Kein Wort zur Rubel-Krise (II)
Ein Zitat geht um die Welt: “Die Sanktionen sind aus bestimmten Gründen verhängt worden. Sie können auch nur durch Wegfall dieser Gründe wieder aufgelöst werden”, wird Kanzlerin Merkel zitiert.
Sie hatte diese Worte bei der Pressekonferenz nach dem EU-Gipfel gesagt, so viel ist richtig. Allerdings verschweigen die meisten Medien den Kontext. Merkel antwortete nämlich auf eine konkrete Frage.
Und in dieser Frage ging es darum, ob die Kanzlerin sich wegen der Rubel-Krise in Russland Sorgen mache.

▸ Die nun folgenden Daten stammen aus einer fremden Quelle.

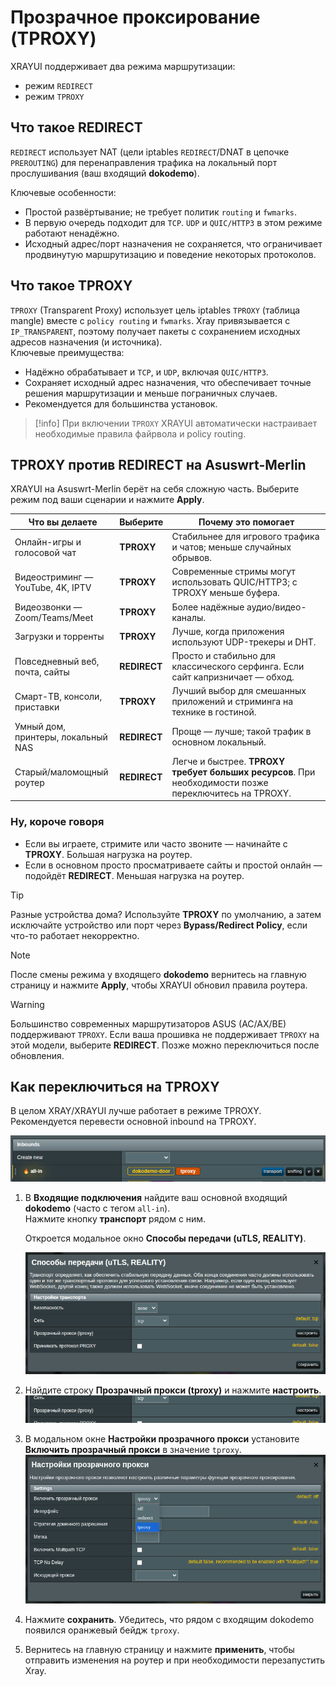 # Прозрачное проксирование (TPROXY)

XRAYUI поддерживает два режима маршрутизации:

- режим `REDIRECT`
- режим `TPROXY`

## Что такое REDIRECT

`REDIRECT` использует NAT (цели iptables `REDIRECT`/DNAT в цепочке `PREROUTING`) для перенаправления трафика на локальный порт прослушивания (ваш входящий **dokodemo**).

Ключевые особенности:

- Простой развёртывание; не требует политик `routing` и `fwmarks`.
- В первую очередь подходит для `TCP`. `UDP` и `QUIC/HTTP3` в этом режиме работают ненадёжно.
- Исходный адрес/порт назначения не сохраняется, что ограничивает продвинутую маршрутизацию и поведение некоторых протоколов.

## Что такое TPROXY

`TPROXY` (Transparent Proxy) использует цель iptables `TPROXY` (таблица mangle) вместе с `policy routing` и `fwmarks`. Xray привязывается с `IP_TRANSPARENT`, поэтому получает пакеты с сохранением исходных адресов назначения (и источника).  
Ключевые преимущества:

- Надёжно обрабатывает и `TCP`, и `UDP`, включая `QUIC/HTTP3`.
- Сохраняет исходный адрес назначения, что обеспечивает точные решения маршрутизации и меньше пограничных случаев.
- Рекомендуется для большинства установок.

> [!info]
> При включении `TPROXY` XRAYUI автоматически настраивает необходимые правила файрвола и policy routing.

## TPROXY против REDIRECT на Asuswrt-Merlin

XRAYUI на Asuswrt-Merlin берёт на себя сложную часть. Выберите режим под ваши сценарии и нажмите **Apply**.

| Что вы делаете                     | Выберите     | Почему это помогает                                                                                    |
| ---------------------------------- | ------------ | ------------------------------------------------------------------------------------------------------ |
| Онлайн-игры и голосовой чат        | **TPROXY**   | Стабильнее для игрового трафика и чатов; меньше случайных обрывов.                                     |
| Видеостриминг — YouTube, 4K, IPTV  | **TPROXY**   | Современные стримы могут использовать QUIC/HTTP3; с TPROXY меньше буфера.                              |
| Видеозвонки — Zoom/Teams/Meet      | **TPROXY**   | Более надёжные аудио/видео-каналы.                                                                     |
| Загрузки и торренты                | **TPROXY**   | Лучше, когда приложения используют UDP-трекеры и DHT.                                                  |
| Повседневный веб, почта, сайты     | **REDIRECT** | Просто и стабильно для классического серфинга. Если сайт капризничает — обход.                         |
| Смарт-ТВ, консоли, приставки       | **TPROXY**   | Лучший выбор для смешанных приложений и стриминга на технике в гостиной.                               |
| Умный дом, принтеры, локальный NAS | **REDIRECT** | Проще — лучше; такой трафик в основном локальный.                                                      |
| Старый/маломощный роутер           | **REDIRECT** | Легче и быстрее. **TPROXY требует больших ресурсов**. При необходимости позже переключитесь на TPROXY. |

### Ну, короче говоря

- Если вы играете, стримите или часто звоните — начинайте с **TPROXY**. Большая нагрузка на роутер.
- Если в основном просто просматриваете сайты и простой онлайн — подойдёт **REDIRECT**. Меньшая нагрузка на роутер.

> [!tip]
> Разные устройства дома? Используйте **TPROXY** по умолчанию, а затем исключайте устройство или порт через **Bypass/Redirect Policy**, если что-то работает некорректно.

> [!note]
> После смены режима у входящего **dokodemo** вернитесь на главную страницу и нажмите **Apply**, чтобы XRAYUI обновил правила роутера.

> [!warning]
> Большинство современных маршрутизаторов ASUS (AC/AX/BE) поддерживают `TPROXY`. Если ваша прошивка не поддерживает `TPROXY` на этой модели, выберите **REDIRECT**. Позже можно переключиться после обновления.

## Как переключиться на TPROXY

В целом XRAY/XRAYUI лучше работает в режиме TPROXY. Рекомендуется перевести основной inbound на TPROXY.

![transport](../.vuepress/public/images/tproxy/20250816215559.png)

1. В **Входящие подключения** найдите ваш основной входящий **dokodemo** (часто с тегом `all-in`).  
   Нажмите кнопку **транспорт** рядом с ним.

   Откроется модальное окно **Способы передачи (uTLS, REALITY)**.

   ![транспорт](../.vuepress/public/images/tproxy/20250816222353.png)

2. Найдите строку **Прозрачный прокси (tproxy)** и нажмите **настроить**.  
   ![настроить](../.vuepress/public/images/tproxy/20250816222456.png)

3. В модальном окне **Настройки прозрачного прокси** установите **Включить прозрачный прокси** в значение `tproxy`.  
   ![тпрокси](../.vuepress/public/images/tproxy/20250816222523.png)

4. Нажмите **сохранить**. Убедитесь, что рядом с входящим dokodemo появился оранжевый бейдж `tproxy`.

5. Вернитесь на главную страницу и нажмите **применить**, чтобы отправить изменения на роутер и при необходимости перезапустить Xray.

Darauf antwortete Merkel mit diesem Zitat – und nur mit diesem Zitat.
Kein Wort des Bedauerns über die Krise in Russland, keine Sorge über die Folgen für Europa, nichts. Das Zitat erhält damit einen anderen, aus meiner Sicht erschreckenden Sinn.
Es heißt nämlich nicht nur, dass Merkel auf der Wiedergabe der Krim besteht – das könnte Jahre oder Jahrzehnte dauern. Es legt auch nahe, dass Russland eben so lange leiden muss. War die Rubel-Krise erst der Anfang?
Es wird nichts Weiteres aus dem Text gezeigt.